ALS with Six Line Poem

Cambridge, MA: March 29, 1878. 6" x 4", 2 pp., on folded stationary, previous auction seller wrote "auto" on rear, note is signed "T. W." the poems is signed in full. Addressee is Mrs. Guiney, likely Louise Imogen Guiney. Content: " I send the German book with Schnetzler's (likely German poet August Schnetzler) little poem by express."

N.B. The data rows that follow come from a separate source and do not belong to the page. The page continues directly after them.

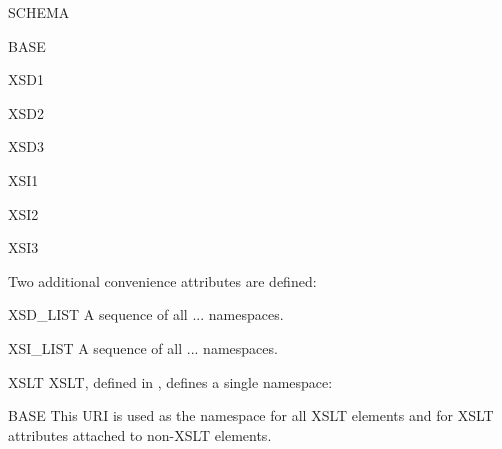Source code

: \documentclass{howto}
\begin{document}
\begin{classdesc*}{SCHEMA}

  \begin{memberdesc}{BASE}
  \end{memberdesc}

  \begin{memberdesc}{XSD1}
  \end{memberdesc}

  \begin{memberdesc}{XSD2}
  \end{memberdesc}

  \begin{memberdesc}{XSD3}
  \end{memberdesc}

  \begin{memberdesc}{XSI1}
  \end{memberdesc}

  \begin{memberdesc}{XSI2}
  \end{memberdesc}

  \begin{memberdesc}{XSI3}
  \end{memberdesc}

  Two additional convenience attributes are defined:

  \begin{memberdesc}{XSD_LIST}
    A sequence of all ... namespaces.
  \end{memberdesc}

  \begin{memberdesc}{XSI_LIST}
    A sequence of all ... namespaces.
  \end{memberdesc}
\end{classdesc*}


\begin{classdesc*}{XSLT}
  XSLT, defined in , defines a single namespace:

  \begin{memberdesc}{BASE}
    This URI is used as the namespace for all XSLT elements and for
    XSLT attributes attached to non-XSLT elements.
  \end{memberdesc}
\end{classdesc*}


\end{document}

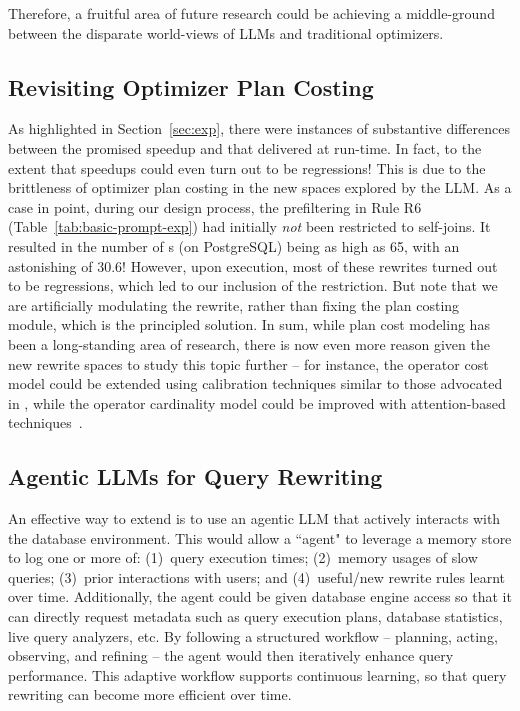 Therefore, a fruitful area of future research could be achieving a middle-ground between the disparate world-views of LLMs and traditional optimizers.
%

\subsection{Revisiting Optimizer Plan Costing}
\label{sec:cost-mismatch}

As highlighted in Section~\ref{sec:exp}, there were instances of substantive differences between the promised speedup and that delivered at run-time. In fact, to the extent that speedups could even turn out to be regressions! This is due to the brittleness of optimizer plan costing in the new spaces explored by the LLM. As a case in point, during our \lithe design process, the prefiltering in Rule R6 (Table~\ref{tab:basic-prompt-exp}) had initially \emph{not} been restricted to self-joins. It resulted in the number of {\cpr}s (on PostgreSQL) being as high as 65, with an astonishing \csgm of 30.6! However, upon execution, most of these rewrites turned out to be regressions, which led to our inclusion of the restriction. But note that we are artificially modulating the rewrite, rather than fixing the plan costing module, which is the principled solution.  In sum, while plan cost modeling has been a long-standing area of research, there is now even more reason given the new rewrite spaces to study this topic further -- for instance, the operator cost model could be extended using calibration techniques similar to those advocated in \cite{wucostmodel}, while the operator cardinality model could be improved with attention-based techniques~\cite{alece}.

\subsection{Agentic LLMs for Query Rewriting}

An effective way to extend \lithe is to use an agentic LLM that actively interacts with the database environment. 
This would allow a ``\lithe agent" to leverage a memory store to log one or more of: (1)~query execution times; (2)~memory usages of slow queries; (3)~prior interactions with users; and (4)~useful/new rewrite rules  learnt over time. Additionally, the agent could be given database engine access so that it can directly request metadata such as query execution plans, database statistics, live query analyzers, etc. 
%
By following a structured workflow -- planning, acting, observing, and refining -- the agent would then iteratively enhance query performance. This adaptive workflow supports continuous learning, so that query rewriting can become more efficient over time.


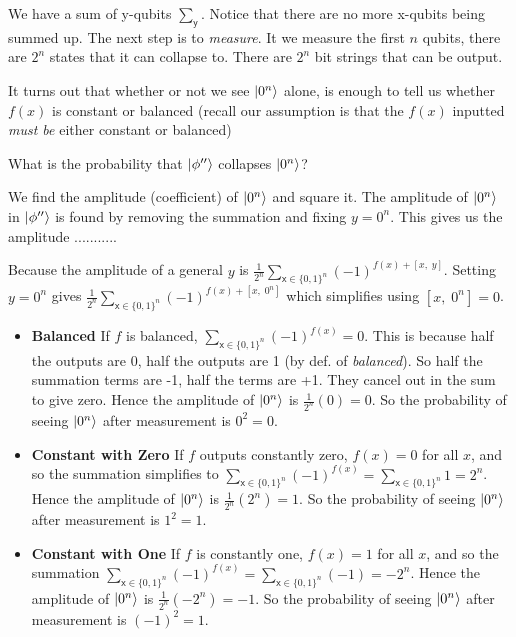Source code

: We have a sum of y-qubits $\sum_{\textsf{y}}$. 
Notice that there are no more x-qubits being summed up.
The next step is to \textit{measure}. 
It we measure the first $n$ qubits, there are $2^n$ states that it can collapse to. 
There are $2^n$ bit strings that can be output. 

It turns out that whether or not we see $\left|0^n\right\rangle$ alone, is enough to
tell us whether $f(x)$ is constant or balanced
(recall our assumption is that the $f(x)$ inputted \textit{must be} either 
constant or balanced)


\frmrule

\begin{example}
What is the probability that $\left|\phi''\right\rangle$ collapses $\left|0^n\right\rangle$?

We find the amplitude (coefficient) of $\left|0^n\right\rangle$ and square it. 
The amplitude of $\left|0^n\right\rangle$ in $\left|\phi''\right\rangle$ is found by removing the summation and 
fixing $y = 0^n$. This gives us the amplitude ...........


Because the amplitude of a general 
$y$ is $\frac{1}{2^n} \sum_{\textsf{x} \in \{0,1\}^n} (-1)^{f(x)+[x,\;y]}$.
Setting $y = 0^n$ gives $\frac{1}{2^n} \sum_{\textsf{x} \in \{0,1\}^n} (-1)^{f(x)+[x,\;0^n]}$
which simplifies using $[x,\;0^n] = 0$.

\end{example}


\begin{itemize}   
\renewcommand{\labelitemi}{$\Box$}
\item \textbf{Balanced}
If $f$ is balanced, $\sum_{\textsf{x} \in \{0,1\}^n} (-1)^{f(x)} = 0$. This is because 
half the outputs are 0, half the outputs are 1 (by def. of \textit{balanced}). 
So half the summation terms are -1, half the terms are +1. 
They cancel out in the sum to give zero. Hence the amplitude of $\left|0^n\right\rangle$ is $\frac{1}{2^n}(0) = 0$.
So the probability of seeing $\left|0^n\right\rangle$ after measurement is $0^2 = 0$.
\item \textbf{Constant with Zero} 
If $f$ outputs constantly zero, $f(x) = 0$ for all $x$, and so the summation simplifies to
$\sum_{\textsf{x} \in \{0,1\}^n} (-1)^{f(x)} = \sum_{\textsf{x} \in \{0,1\}^n} 1 = 2^n$. 
Hence the amplitude of $\left|0^n\right\rangle$ is $\frac{1}{2^n}(2^n) = 1$.
So the probability of seeing $\left|0^n\right\rangle$ after measurement is $1^2 = 1$.
\item \textbf{Constant with One}
If $f$ is constantly one, $f(x) = 1$ for all $x$, and so the summation 
$\sum_{\textsf{x} \in \{0,1\}^n} (-1)^{f(x)} = \sum_{\textsf{x} \in \{0,1\}^n} (-1) = -2^n$.
Hence the amplitude of $\left|0^n\right\rangle$ is $\frac{1}{2^n}(-2^n) = -1$.
So the probability of seeing $\left|0^n\right\rangle$ after measurement is $(-1)^2 = 1$.
\end{itemize}

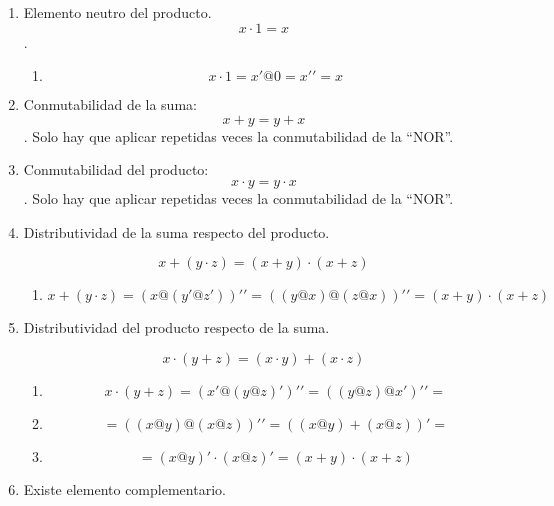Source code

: \begin{enumerate}
\begin{enumerate}
\begin{enumerate}
\begin{enumerate}
\begin{enumerate}
          \begin{enumerate}
          \def\labelenumvi{\arabic{enumvi}.}
          \tightlist
          \item
            \[{{x + 0} = {({x@0})}}{' = {({x@0})}}@{{({x@x'})} =}\]
          \item
            \[{= {({x@0})}}@{0 = x}'@{0 = x}'{' = x}\]
          \end{enumerate}
        \item
          Elemento neutro del producto. \[{x \cdot 1} = x\].

          \begin{enumerate}
          \def\labelenumvi{\arabic{enumvi}.}
          \tightlist
          \item
            \[{{{x \cdot 1} = {x'@0}} = x}'{' = x}\]
          \end{enumerate}
        \item
          Conmutabilidad de la suma: \[{x + y} = {y + x}\]. Solo hay que
          aplicar repetidas veces la conmutabilidad de la ``NOR''.
        \item
          Conmutabilidad del producto: \[{x \cdot y} = {y \cdot x}\].
          Solo hay que aplicar repetidas veces la conmutabilidad de la
          ``NOR''.
        \item
          Distributividad de la suma respecto del producto.

          \[{x + {({y \cdot z})}} = {{({x + y})} \cdot {({x + z})}}\]

          \begin{enumerate}
          \def\labelenumvi{\arabic{enumvi}.}
          \tightlist
          \item
            \[{{x + {({y \cdot z})}} = {({x@{({y'@z'})}})}}'{' = {({{({y@x})}@{({z@x})}})}}'{' = {{({x + y})} \cdot {({x + z})}}}\]
          \end{enumerate}
        \item
          Distributividad del producto respecto de la suma.

          \[{x \cdot {({y + z})}} = {{({x \cdot y})} + {({x \cdot z})}}\]

          \begin{enumerate}
          \def\labelenumvi{\arabic{enumvi}.}
          \tightlist
          \item
            \[{{x \cdot {({y + z})}} = {({{x'}@{({y@z})}'})}}'{' = {({{({y@z})}@{x'}})}}'{' =}\]
          \item
            \[{= {({{({x@y})}@{({x@z})}})}}'{' = {({{({x@y})} + {({x@z})}})}}{' =}\]
          \item
            \[{= {({x@y})}}{' \cdot {({x@z})}}{' = {{({x + y})} \cdot {({x + z})}}}\]
          \end{enumerate}
        \item
          Existe elemento complementario.


\end{enumerate}
\end{enumerate}
\end{enumerate}
\end{enumerate}
\end{enumerate}
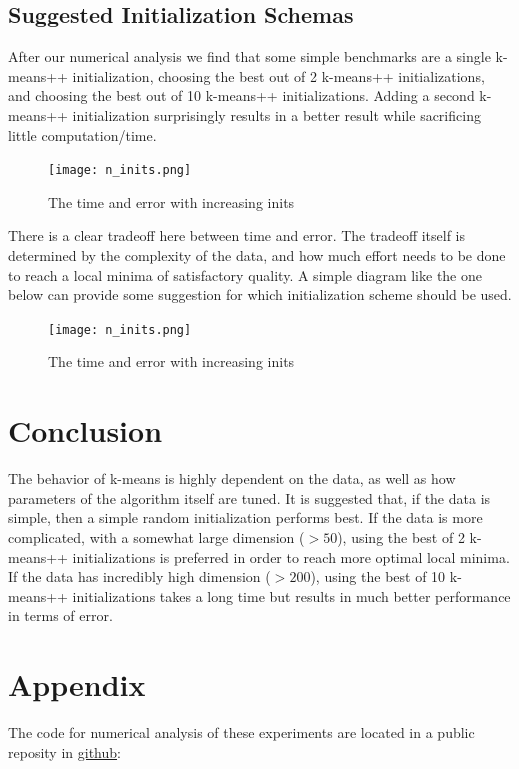 \documentclass{article}
\begin{document}
\subsection{Suggested Initialization Schemas}
After our numerical analysis we find that some simple benchmarks are a single k-means++ initialization, choosing the best out of 2 k-means++ initializations, and choosing the best out of 10 k-means++ initializations. Adding a second k-means++ initialization surprisingly results in a better result while sacrificing little computation/time.

\begin{figure}[!ht]
  \centering
  \texttt{[image: n\_inits.png]}
  \caption{The time and error with increasing inits}
\end{figure}

There is a clear tradeoff here between time and error. The tradeoff itself is determined by the complexity of the data, and how much effort needs to be done to reach a local minima of satisfactory quality. A simple diagram like the one below can provide some suggestion for which initialization scheme should be used.

\begin{figure}[!ht]
  \centering
  \texttt{[image: n\_inits.png]}
  \caption{The time and error with increasing inits}
\end{figure}

\section{Conclusion}
The behavior of k-means is highly dependent on the data, as well as how parameters of the algorithm itself are tuned. It is suggested that, if the data is simple, then a simple random initialization performs best. If the data is more complicated, with a somewhat large dimension ($>50$), using the best of 2 k-means++ initializations is preferred in order to reach more optimal local minima. If the data has incredibly high dimension ($>200$), using the best of 10 k-means++ initializations takes a long time but results in much better performance in terms of error.

\section{Appendix}
The code for numerical analysis of these experiments are located in a public reposity in \hyperlink{http://github.com/wow}{github}: 
\end{document}

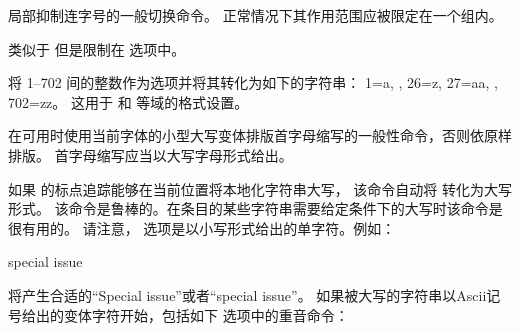 \begin{ltxsyntax}


局部抑制连字号的一般切换命令。
正常情况下其作用范围应被限定在一个组内。



类似于  但是限制在  选项中。



将 1--702 间的整数作为选项并将其转化为如下的字符串： 1=a, \textellipsis, 26=z, 27=aa, \textellipsis, 702=zz。
这用于  和  等域的格式设置。



在可用时使用当前字体的小型大写变体排版首字母缩写的一般性命令，否则依原样排版。
首字母缩写应当以大写字母形式给出。



如果 \biblatex 的标点追踪能够在当前位置将本地化字符串大写，
该命令自动将  转化为大写形式。
该命令是鲁棒的。在条目的某些字符串需要给定条件下的大写时该命令是很有用的。
请注意， 选项是以小写形式给出的单字符。例如：

\begin{ltxexample}
\autocap{s}pecial issue
\end{ltxexample}
%
将产生合适的“Special issue”或者“special issue”。
如果被大写的字符串以Ascii记号给出的变体字符开始，包括如下  选项中的重音命令：


\end{ltxsyntax}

Thomas Wentworth Higginson (Dec 1823 - May 1911) was one of the most distinguished and multi-talented Unitarians of the nineteenth-century, yet few people today are aware of his prominence or the extent of his interests and achievements. Minister, author, activist, lecturer, soldier, naturalist, physical fitness enthusiast. In November 1862 he received an offer to command the first black regiment of the Civil War, the 1st South Carolina Volunteers, which he readily accepted. While in camp, Colonel Higginson socialized with his men and took note of the songs they sang, resulting in the first account in print of African-American spirituals. After the war he mentored Helen Hunt and Julia Ward Howe, two women prominent in Newport, RI literary circles. His financial circumstances, which had always been quite modest, were dramatically improved with the publication of the Young Folks’ History of the United States, by far his most lucrative publishing venture. During the Gilded Age of the late nineteenth-century, Higginson decried Negro lynchings and Jim Crow legislation in the South. He led a campaign to rid the Civil Service of corruption. As a noted essayist, reformer, historian, literary critic, and public servant he achieved national stature. Among forty candidates in a public poll conducted by the Literary Life magazine, Higginson placed fourth in prominence of living Americans, behind Edison, Twain, and Carnegie.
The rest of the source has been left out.